Minutes approved as recorded without objection.
Action Item Review:
FOG doc update — Staff
- Documents are being finalized by staff and readied for the LC. Will submit in advance of their next telecon on December 8, 2010.
IAWG Roadmap Check-in
- ICAM Update- Joni needs to loop with the previously identified party of 3 [David Wasley, John Bradley and Ben Wilson. Currently, things are on hold as ICAM may change.
ICAM reviewing their requirements which will impact our activities on the ICAM Privacy Profile. There may be some outcomes from the Geneva Meeting in early December.
2. IAF---Rainer
- IAF is a subset of the complete trust framework. question is how to delineate?
- Suggestion: broaden the scope of the IAF with a Trust Federation Assurance Framework.
- As a follow-up on the meeting from the IAWG meeting from Oct 27, I compiled a list of "use cases" (baptized as constellations) and trust relationships that should help to discuss the scope of identity federations for the IAF (LoA, SAC and FOG) documents.
- Link: http://kantarainitiative.org/confluence/x/8oh7Ag
My preliminary conclusions (= suggestions for further discussion) are:
- a) Make trust relationships the deciding factor for the scope definition. This has a number of benefits:
- It is easier to fit the scope of IAF documents with the possibilities of legal contracts, which require to define rights an duties per party
- The framework can be extended to satisfy the complete set of trust requirements by all parties
- Documents audience can be defined per party (role), better defining who needs to read what.

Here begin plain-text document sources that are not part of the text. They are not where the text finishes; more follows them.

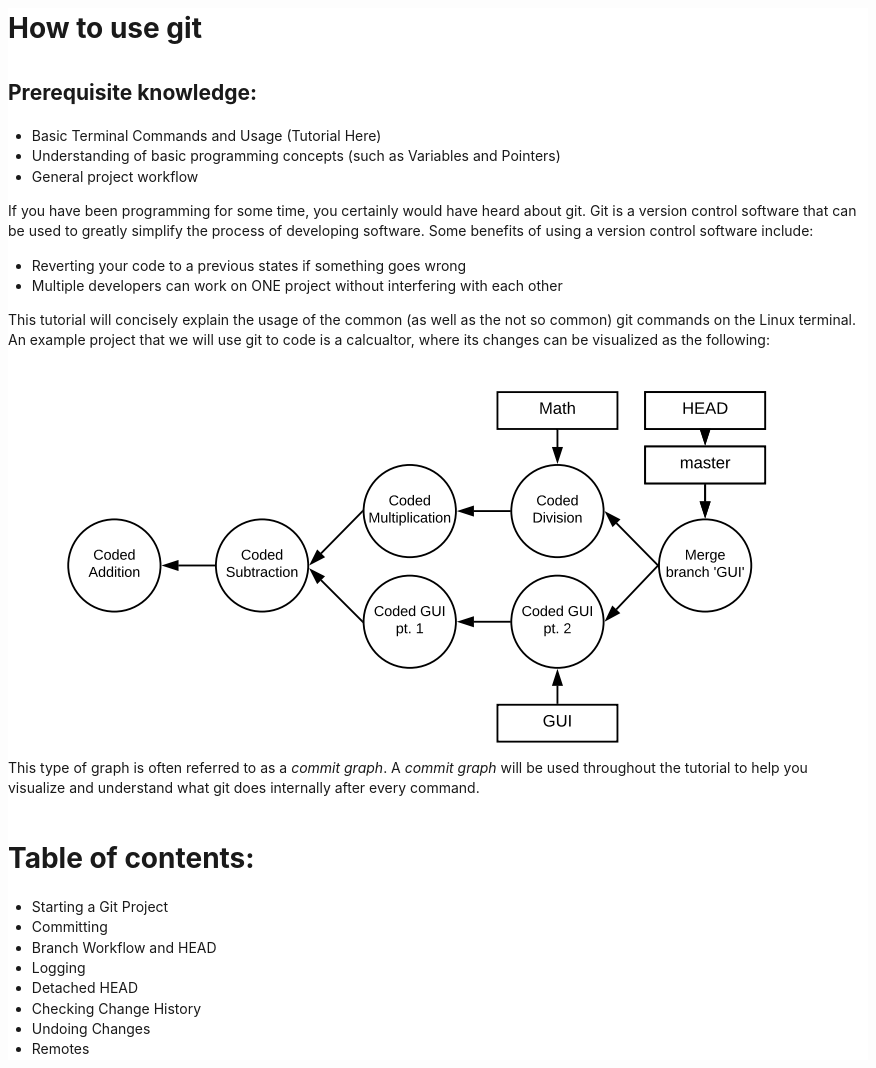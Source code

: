 
<h1> How to use git </h1>

## Prerequisite knowledge:
* Basic Terminal Commands and Usage (Tutorial Here)
* Understanding of basic programming concepts (such as Variables and Pointers) 
* General project workflow

If you have been programming for some time, you certainly would have heard about git. Git is a version control software that can be used to greatly simplify the process of developing software. Some benefits of using a version control software include:
- Reverting your code to a previous states if something goes wrong
- Multiple developers can work on ONE project without interfering with each other

This tutorial will concisely explain the usage of the common (as well as the not so common) git commands on the Linux terminal. An example project that we will use git to code is a calcualtor, where its changes can be visualized as the following:  
<img src="calculator graph.png" alt="Calculator Commit Graph">  
This type of graph is often referred to as a *commit graph*. A *commit graph* will be used throughout the tutorial to help you visualize and understand what git does internally after every command.


# Table of contents:
- Starting a Git Project
- Committing
- Branch Workflow and HEAD
- Logging
- Detached HEAD
- Checking Change History
- Undoing Changes
- Remotes
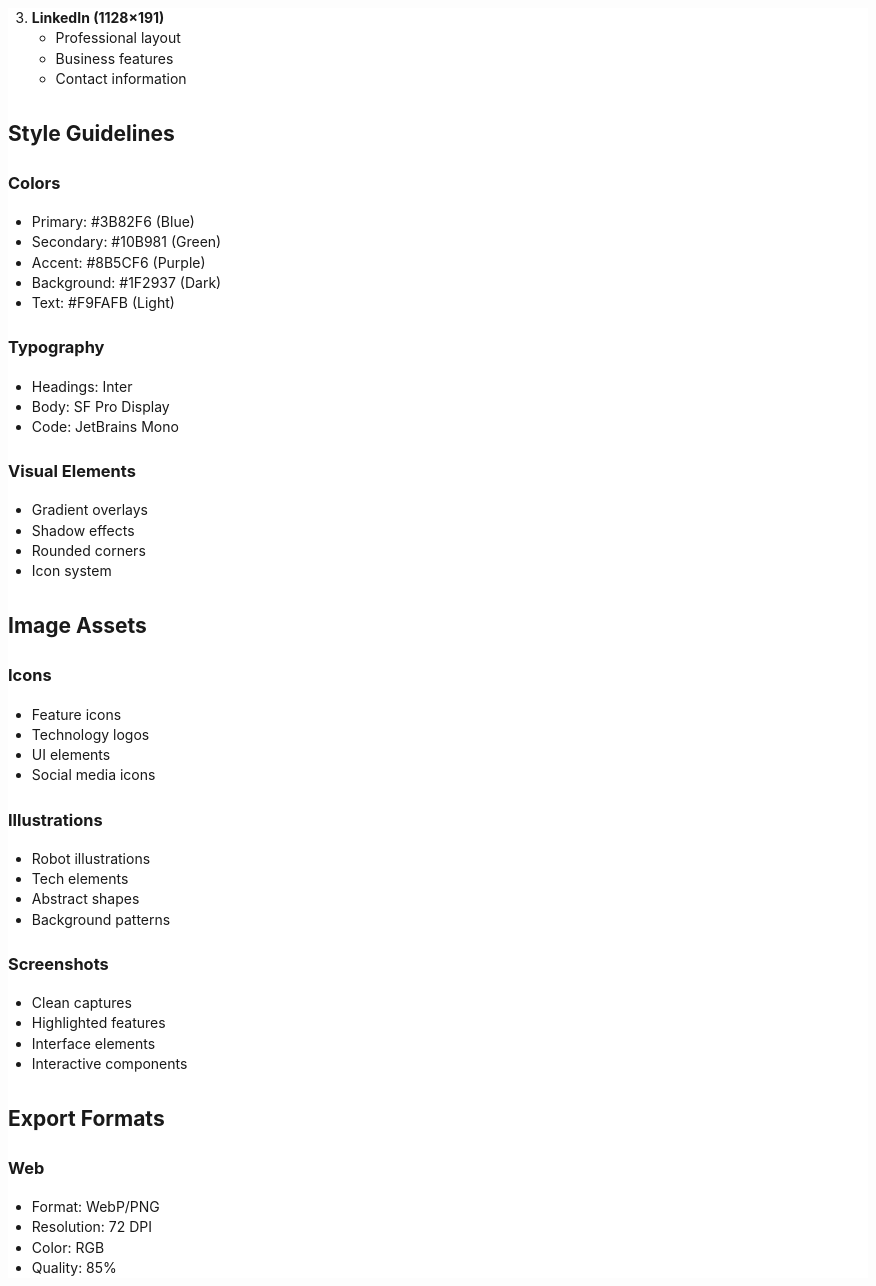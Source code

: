 3. **LinkedIn (1128×191)**
   - Professional layout
   - Business features
   - Contact information

## Style Guidelines

### Colors
- Primary: #3B82F6 (Blue)
- Secondary: #10B981 (Green)
- Accent: #8B5CF6 (Purple)
- Background: #1F2937 (Dark)
- Text: #F9FAFB (Light)

### Typography
- Headings: Inter
- Body: SF Pro Display
- Code: JetBrains Mono

### Visual Elements
- Gradient overlays
- Shadow effects
- Rounded corners
- Icon system

## Image Assets

### Icons
- Feature icons
- Technology logos
- UI elements
- Social media icons

### Illustrations
- Robot illustrations
- Tech elements
- Abstract shapes
- Background patterns

### Screenshots
- Clean captures
- Highlighted features
- Interface elements
- Interactive components

## Export Formats

### Web
- Format: WebP/PNG
- Resolution: 72 DPI
- Color: RGB
- Quality: 85%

Intuitively, the IAF documents are already structured like this to a great extent, but an explicit analysis should make it possible to make that complete. - b) Select the subset of trust relationships that is as congruent as possible with the current set of requirements.
- c) Align the current documents with the set selected in b), and produce a minor revision.

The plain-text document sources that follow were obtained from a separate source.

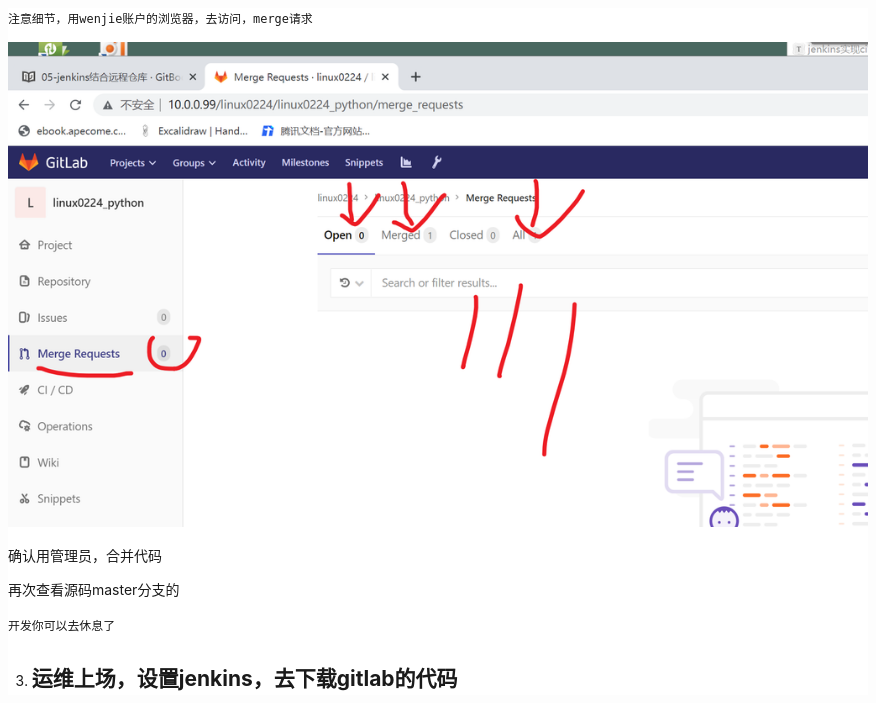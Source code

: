 

```
注意细节，用wenjie账户的浏览器，去访问，merge请求

```

**![1658215958719](pic/1658215958719.png)**



确认用管理员，合并代码

再次查看源码master分支的

```
开发你可以去休息了

```



3. ## 运维上场，设置jenkins，去下载gitlab的代码
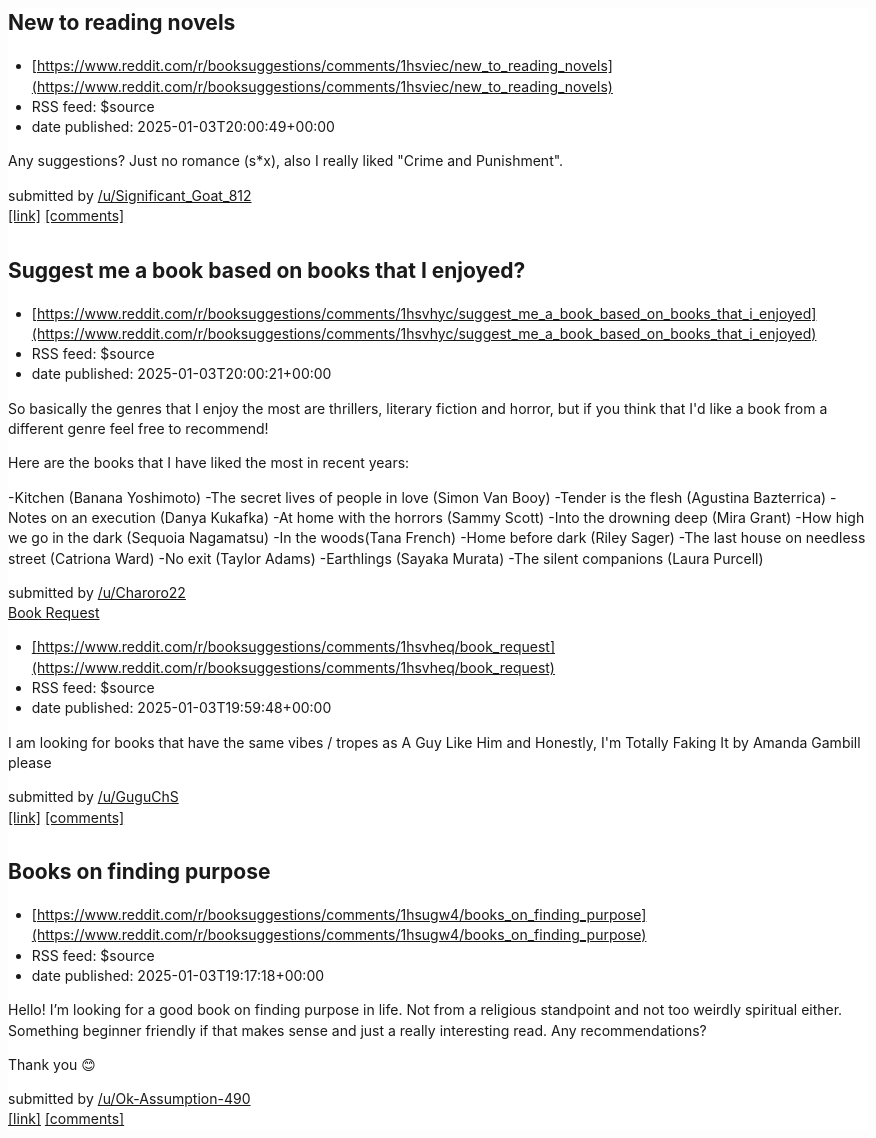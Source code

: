 ## New to reading novels
 - [https://www.reddit.com/r/booksuggestions/comments/1hsviec/new_to_reading_novels](https://www.reddit.com/r/booksuggestions/comments/1hsviec/new_to_reading_novels)
 - RSS feed: $source
 - date published: 2025-01-03T20:00:49+00:00

<div class="md"><p>Any suggestions? Just no romance (s*x), also I really liked &quot;Crime and Punishment&quot;. </p> </div> &#32; submitted by &#32; <a href="https://www.reddit.com/user/Significant_Goat_812"> /u/Significant_Goat_812 </a> <br/> <span><a href="https://www.reddit.com/r/booksuggestions/comments/1hsviec/new_to_reading_novels/">[link]</a></span> &#32; <span><a href="https://www.reddit.com/r/booksuggestions/comments/1hsviec/new_to_reading_novels/">[comments]</a></span>

## Suggest me a book based on books that I enjoyed?
 - [https://www.reddit.com/r/booksuggestions/comments/1hsvhyc/suggest_me_a_book_based_on_books_that_i_enjoyed](https://www.reddit.com/r/booksuggestions/comments/1hsvhyc/suggest_me_a_book_based_on_books_that_i_enjoyed)
 - RSS feed: $source
 - date published: 2025-01-03T20:00:21+00:00

<div class="md"><p>So basically the genres that I enjoy the most are thrillers, literary fiction and horror, but if you think that I&#39;d like a book from a different genre feel free to recommend!</p> <p>Here are the books that I have liked the most in recent years:</p> <p>-Kitchen (Banana Yoshimoto) -The secret lives of people in love (Simon Van Booy) -Tender is the flesh (Agustina Bazterrica) -Notes on an execution (Danya Kukafka) -At home with the horrors (Sammy Scott) -Into the drowning deep (Mira Grant) -How high we go in the dark (Sequoia Nagamatsu) -In the woods(Tana French) -Home before dark (Riley Sager) -The last house on needless street (Catriona Ward) -No exit (Taylor Adams) -Earthlings (Sayaka Murata) -The silent companions (Laura Purcell)</p> </div> &#32; submitted by &#32; <a href="https://www.reddit.com/user/Charoro22"> /u/Charoro22 </a> <br/> <span><a href="https://www.reddit.com/r/booksuggestions/comments/1hsvhyc/suggest_me_a_book_based

## Book Request
 - [https://www.reddit.com/r/booksuggestions/comments/1hsvheq/book_request](https://www.reddit.com/r/booksuggestions/comments/1hsvheq/book_request)
 - RSS feed: $source
 - date published: 2025-01-03T19:59:48+00:00

<div class="md"><p>I am looking for books that have the same vibes / tropes as A Guy Like Him and Honestly, I&#39;m Totally Faking It by Amanda Gambill please</p> </div> &#32; submitted by &#32; <a href="https://www.reddit.com/user/GuguChS"> /u/GuguChS </a> <br/> <span><a href="https://www.reddit.com/r/booksuggestions/comments/1hsvheq/book_request/">[link]</a></span> &#32; <span><a href="https://www.reddit.com/r/booksuggestions/comments/1hsvheq/book_request/">[comments]</a></span>

## Books on finding purpose
 - [https://www.reddit.com/r/booksuggestions/comments/1hsugw4/books_on_finding_purpose](https://www.reddit.com/r/booksuggestions/comments/1hsugw4/books_on_finding_purpose)
 - RSS feed: $source
 - date published: 2025-01-03T19:17:18+00:00

<div class="md"><p>Hello! I’m looking for a good book on finding purpose in life. Not from a religious standpoint and not too weirdly spiritual either. Something beginner friendly if that makes sense and just a really interesting read. Any recommendations?</p> <p>Thank you 😊</p> </div> &#32; submitted by &#32; <a href="https://www.reddit.com/user/Ok-Assumption-490"> /u/Ok-Assumption-490 </a> <br/> <span><a href="https://www.reddit.com/r/booksuggestions/comments/1hsugw4/books_on_finding_purpose/">[link]</a></span> &#32; <span><a href="https://www.reddit.com/r/booksuggestions/comments/1hsugw4/books_on_finding_purpose/">[comments]</a></span>
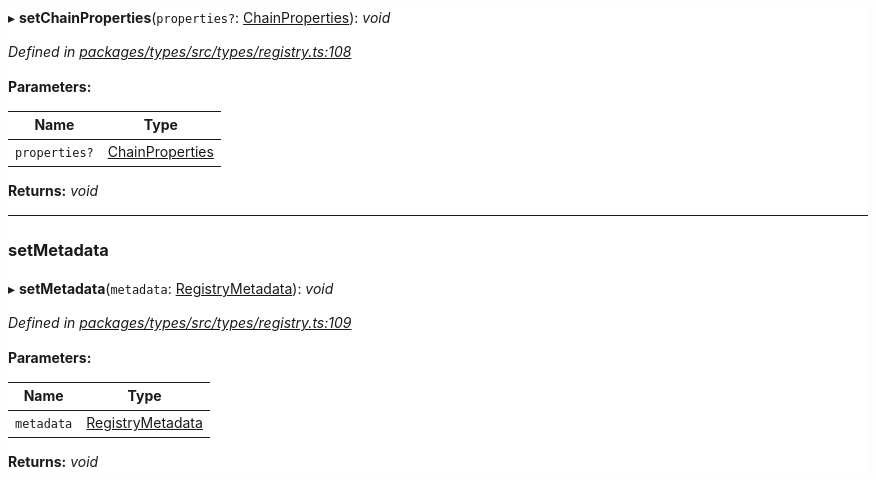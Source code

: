 ▸ **setChainProperties**(`properties?`: [ChainProperties](_interfaceregistry_.interfaceregistry.md#chainproperties)): *void*

*Defined in [packages/types/src/types/registry.ts:108](https://github.com/polkadot-js/api/blob/aee09c48b9/packages/types/src/types/registry.ts#L108)*

**Parameters:**

Name | Type |
------ | ------ |
`properties?` | [ChainProperties](_interfaceregistry_.interfaceregistry.md#chainproperties) |

**Returns:** *void*

___

###  setMetadata

▸ **setMetadata**(`metadata`: [RegistryMetadata](_types_registry_.registrymetadata.md)): *void*

*Defined in [packages/types/src/types/registry.ts:109](https://github.com/polkadot-js/api/blob/aee09c48b9/packages/types/src/types/registry.ts#L109)*

**Parameters:**

Name | Type |
------ | ------ |
`metadata` | [RegistryMetadata](_types_registry_.registrymetadata.md) |

**Returns:** *void*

- d) Extend the scope of the IAF to include all trust relation ships, possibly ending up with a complete "Trust Federation Assurance Framework"

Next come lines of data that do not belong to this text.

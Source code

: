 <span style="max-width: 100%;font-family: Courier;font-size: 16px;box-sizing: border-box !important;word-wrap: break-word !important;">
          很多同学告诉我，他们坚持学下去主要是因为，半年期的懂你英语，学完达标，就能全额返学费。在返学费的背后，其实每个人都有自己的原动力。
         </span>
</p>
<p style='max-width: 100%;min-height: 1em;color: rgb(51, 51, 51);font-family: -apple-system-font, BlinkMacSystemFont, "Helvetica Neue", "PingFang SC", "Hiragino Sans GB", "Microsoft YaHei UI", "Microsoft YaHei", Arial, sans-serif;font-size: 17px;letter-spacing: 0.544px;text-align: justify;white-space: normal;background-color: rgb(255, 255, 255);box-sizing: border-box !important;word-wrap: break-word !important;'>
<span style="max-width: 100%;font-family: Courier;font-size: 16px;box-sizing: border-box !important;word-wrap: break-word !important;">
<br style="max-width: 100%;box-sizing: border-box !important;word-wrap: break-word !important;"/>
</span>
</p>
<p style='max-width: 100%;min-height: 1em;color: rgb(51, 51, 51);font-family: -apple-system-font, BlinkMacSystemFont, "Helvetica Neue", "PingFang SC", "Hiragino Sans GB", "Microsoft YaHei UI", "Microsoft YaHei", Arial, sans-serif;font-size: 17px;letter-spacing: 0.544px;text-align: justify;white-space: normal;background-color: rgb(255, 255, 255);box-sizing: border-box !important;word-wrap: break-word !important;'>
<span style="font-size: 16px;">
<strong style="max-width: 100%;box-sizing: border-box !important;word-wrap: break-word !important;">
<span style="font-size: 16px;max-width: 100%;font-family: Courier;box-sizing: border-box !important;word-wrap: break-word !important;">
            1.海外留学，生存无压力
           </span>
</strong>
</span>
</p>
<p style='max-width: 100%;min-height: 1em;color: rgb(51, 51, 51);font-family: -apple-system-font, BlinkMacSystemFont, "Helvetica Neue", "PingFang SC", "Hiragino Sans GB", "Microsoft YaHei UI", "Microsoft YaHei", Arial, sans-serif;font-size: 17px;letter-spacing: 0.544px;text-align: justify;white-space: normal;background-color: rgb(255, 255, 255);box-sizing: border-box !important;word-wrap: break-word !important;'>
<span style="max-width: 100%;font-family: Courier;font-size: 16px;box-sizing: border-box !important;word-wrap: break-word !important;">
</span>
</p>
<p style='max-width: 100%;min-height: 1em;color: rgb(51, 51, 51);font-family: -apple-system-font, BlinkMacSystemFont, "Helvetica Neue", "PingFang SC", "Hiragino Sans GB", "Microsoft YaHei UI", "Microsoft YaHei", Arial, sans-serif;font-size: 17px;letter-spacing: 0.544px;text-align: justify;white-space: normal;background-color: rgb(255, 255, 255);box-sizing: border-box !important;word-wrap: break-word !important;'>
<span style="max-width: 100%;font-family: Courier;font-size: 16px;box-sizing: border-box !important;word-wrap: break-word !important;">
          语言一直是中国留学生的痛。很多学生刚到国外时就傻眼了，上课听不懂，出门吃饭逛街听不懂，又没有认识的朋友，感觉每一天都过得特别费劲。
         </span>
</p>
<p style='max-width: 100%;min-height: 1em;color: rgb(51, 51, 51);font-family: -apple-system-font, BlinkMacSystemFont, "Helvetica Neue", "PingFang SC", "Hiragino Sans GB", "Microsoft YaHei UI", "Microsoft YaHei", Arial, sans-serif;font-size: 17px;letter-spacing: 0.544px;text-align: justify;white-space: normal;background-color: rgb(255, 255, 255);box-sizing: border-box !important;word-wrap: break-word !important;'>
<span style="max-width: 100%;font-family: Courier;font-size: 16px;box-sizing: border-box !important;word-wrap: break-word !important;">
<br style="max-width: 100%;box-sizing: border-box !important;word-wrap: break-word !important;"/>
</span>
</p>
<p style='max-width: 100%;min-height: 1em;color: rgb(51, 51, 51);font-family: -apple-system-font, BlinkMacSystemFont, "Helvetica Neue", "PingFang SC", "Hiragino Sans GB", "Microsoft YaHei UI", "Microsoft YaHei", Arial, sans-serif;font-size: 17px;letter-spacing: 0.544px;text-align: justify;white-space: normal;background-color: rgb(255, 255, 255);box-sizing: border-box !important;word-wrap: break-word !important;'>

- e) Put this work on the roadmap of the IAWG.
- f) Another consideration would be to refine the trust relationships and associated requirements to a formalized model that would allow automated policy negotiation for the inter-federation use case. (-> FIWG?)
- Champion -Rainer, Kenneth Dagg, Patrick Curry
- Step 1: Draft the "Architecture of the trust framework" document---start in January and develop over a 6-8weeks timeframe.
- Step 2. Assess the impact on other existing IAF documents
- Additionally a Relying Party Guideline document should be added to the IAWG roadmap
3. SAC Guideline Doc
- The SACs is a policy doc. [criteria]
The "guidelines" would be guidance doc. (containing guidance update, FAQs)
- The work group proposes a change from word format to "structured [database or xml] format", version controlled snapshot would be captured along the way
2 separate documents: SACs and a guidance doc
- Richard Wilsher:
Consult 2 Comply + Zygma working to get the SAC into their compliance mapper.
With this, it can link to other legislation and standards.
Kantara has rights to edit and augment this tool.
It could generate a subset or exatraction of criteria necessary to your LOA.
4. AOB
- None.